Weekly Brief: Musk Claims Finger On Button Of ‘Driverless Catastrophe’

Last week produced a dismal earnings report from Tesla. The carmaker lost $702M in the first quarter of 2019.

Investors had expected a first quarter loss but nothing so substantial as nearly three quarters of a billion dollars. Tesla’s CFO Zachary Kirkhorn explained that the loss was due to pricing adjustments, as well as delivery challenges in overseas markets that led to a third fewer Teslas reaching market as compared to Q4 2018. He said those challenges have been addressed and that Q2 2019 should see a return to profitability. Those assurances did little to steady shareholder trust. Tesla’s stock went south and is now down 31% since the start of the year.

How did Elon Musk respond? By making eye-popping promises about the future of self-driving cars, of course! Musk invited investors out to Menlo Park for his company’s inaugural Autonomy Day, where he showed off Tesla’s latest self-driving tech and announced that Tesla plans to have a fleet of one million all-electric robo-taxis on the road by 2020. You heard that correctly. Next year one million Tesla robo-taxis will buzz around cities and highways in the US. Oh, and Musk also announced that every single vehicle that Tesla manufactures from 2019 forward will be capable of full, Level 5 autonomy.

Before you roll your eyes and cast this off as classic Elon Musk bluster, and nothing more, let’s take a moment to unpack how Musk plans to make his promises a reality.

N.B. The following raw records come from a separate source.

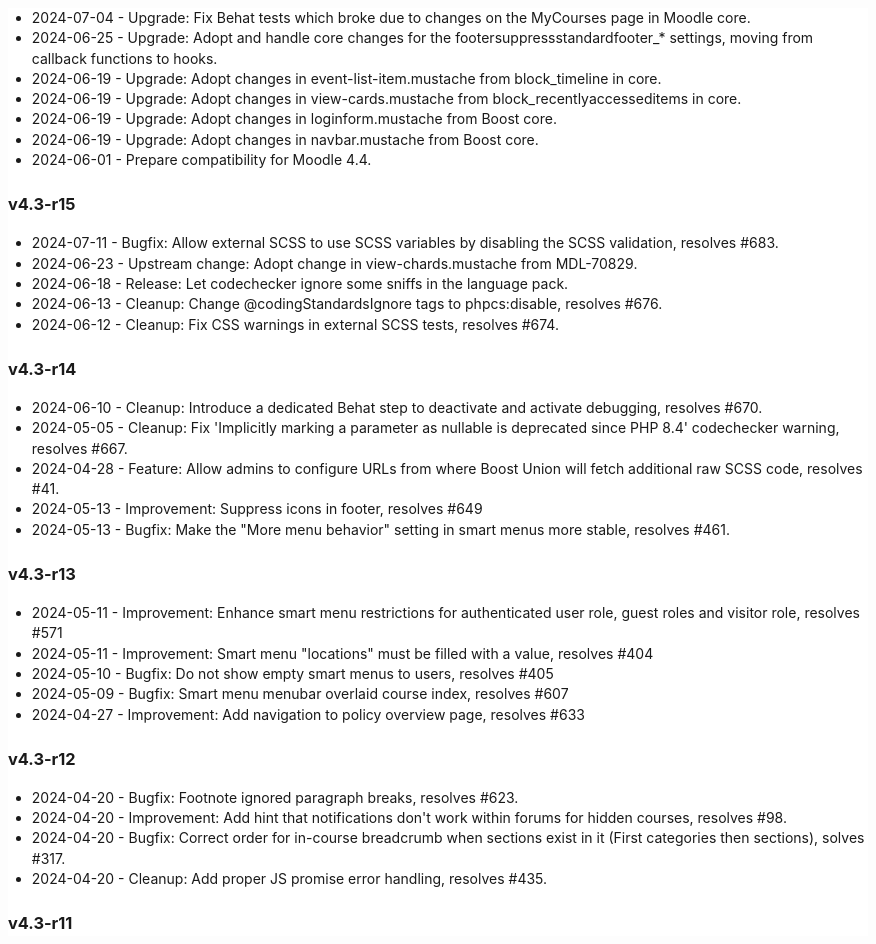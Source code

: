 * 2024-07-04 - Upgrade: Fix Behat tests which broke due to changes on the MyCourses page in Moodle core.
* 2024-06-25 - Upgrade: Adopt and handle core changes for the footersuppressstandardfooter_* settings, moving from callback functions to hooks.
* 2024-06-19 - Upgrade: Adopt changes in event-list-item.mustache from block_timeline in core.
* 2024-06-19 - Upgrade: Adopt changes in view-cards.mustache from block_recentlyaccesseditems in core.
* 2024-06-19 - Upgrade: Adopt changes in loginform.mustache from Boost core.
* 2024-06-19 - Upgrade: Adopt changes in navbar.mustache from Boost core.
* 2024-06-01 - Prepare compatibility for Moodle 4.4.

### v4.3-r15

* 2024-07-11 - Bugfix: Allow external SCSS to use SCSS variables by disabling the SCSS validation, resolves #683.
* 2024-06-23 - Upstream change: Adopt change in view-chards.mustache from MDL-70829.
* 2024-06-18 - Release: Let codechecker ignore some sniffs in the language pack.
* 2024-06-13 - Cleanup: Change @codingStandardsIgnore tags to phpcs:disable, resolves #676.
* 2024-06-12 - Cleanup: Fix CSS warnings in external SCSS tests, resolves #674.

### v4.3-r14

* 2024-06-10 - Cleanup: Introduce a dedicated Behat step to deactivate and activate debugging, resolves #670.
* 2024-05-05 - Cleanup: Fix 'Implicitly marking a parameter as nullable is deprecated since PHP 8.4' codechecker warning, resolves #667.
* 2024-04-28 - Feature: Allow admins to configure URLs from where Boost Union will fetch additional raw SCSS code, resolves #41.
* 2024-05-13 - Improvement: Suppress icons in footer, resolves #649
* 2024-05-13 - Bugfix: Make the "More menu behavior" setting in smart menus more stable, resolves #461.

### v4.3-r13

* 2024-05-11 - Improvement: Enhance smart menu restrictions for authenticated user role, guest roles and visitor role, resolves #571
* 2024-05-11 - Improvement: Smart menu "locations" must be filled with a value, resolves #404
* 2024-05-10 - Bugfix: Do not show empty smart menus to users, resolves #405
* 2024-05-09 - Bugfix: Smart menu menubar overlaid course index, resolves #607
* 2024-04-27 - Improvement: Add navigation to policy overview page, resolves #633

### v4.3-r12

* 2024-04-20 - Bugfix: Footnote ignored paragraph breaks, resolves #623.
* 2024-04-20 - Improvement: Add hint that notifications don't work within forums for hidden courses, resolves #98.
* 2024-04-20 - Bugfix: Correct order for in-course breadcrumb when sections exist in it (First categories then sections), solves #317.
* 2024-04-20 - Cleanup: Add proper JS promise error handling, resolves #435.

### v4.3-r11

For starters, Musk says that every car Tesla manufactures today already comes with the necessary hardware for full self-driving. That includes eight vision cameras, 12 ultrasonic sensors, radar and a “custom-designed beast of a Full Self-Driving Computer”. Noticeably absent from that list is any on-board LiDAR but Musk contends that Tesla’s new self-driving computer, which was designed in-house over the last three years, is so advanced, so proficient at machine learning, that it doesn’t need any help from LiDAR. LiDAR is “lame,” Musk said at Autonomy Day. “In cars, it’s freaking stupid,” he went on. “It’s expensive and unnecessary.”

Waymo, and pretty much every other company pursuing self-driving tech, would have a serious bone to pick with that assertion. Nonetheless, supposedly without the need for LiDAR and already armed with a full self-driving computer and an adequate suite of cameras and sensors, Musk says that all it will take is a snap of his fingers and an over-the-air software update and every Tesla manufactured in 2019 and after will be capable of Level 5 autonomous driving.

From there, Tesla plans to launch a new ride-sharing service called the Tesla Network through its existing Tesla app. Those owners who sign up for the service will grant their Teslas permission to moonlight as robo-taxis, driving themselves around and picking up passengers just like Uber and Lyft operate today, only free of human drivers. Musk estimates that every Tesla owner will be able to earn $30,000 a year of essentially free cash by letting their cars become robo-taxis when they don’t need them for their own personal use. “It’s financially insane to buy anything but a Tesla,” Musk said. All of this will happen by next year.

Now for a reality check. The idea of Tesla getting the necessary regulatory approval to launch a fully self-driving ride-sharing network by 2020 is hard to imagine. Even if it did get approval, the idea of it eating into Lyft’s and Uber’s market domination quickly enough that Tesla can claim one million active robo-taxis in the next 18 months … again, is a stretch. Then there’s the question of if Tesla cars will actually be able to pull off full self-driving in any condition, in any weather and any time of day. Given that industry leader Waymo still has safety drivers behind the wheel, despite logging tens of millions of test miles in full autonomous mode, it’s tough to believe that Tesla will roll out a nationwide robo-taxi fleet before Waymo does. In fact, Waymo’s own data shows it needed human intervention within every 6,000 miles.

There is of course an X factor here, and that X factor is Elon Musk himself. Given the grey area that exists in the regulatory environment around self-driving cars today, and given Musk’s history of rolling out autonomous features prematurely, even if it costs innocent lives, who’s to say that Musk won’t give his Tesla Network a green light anyway?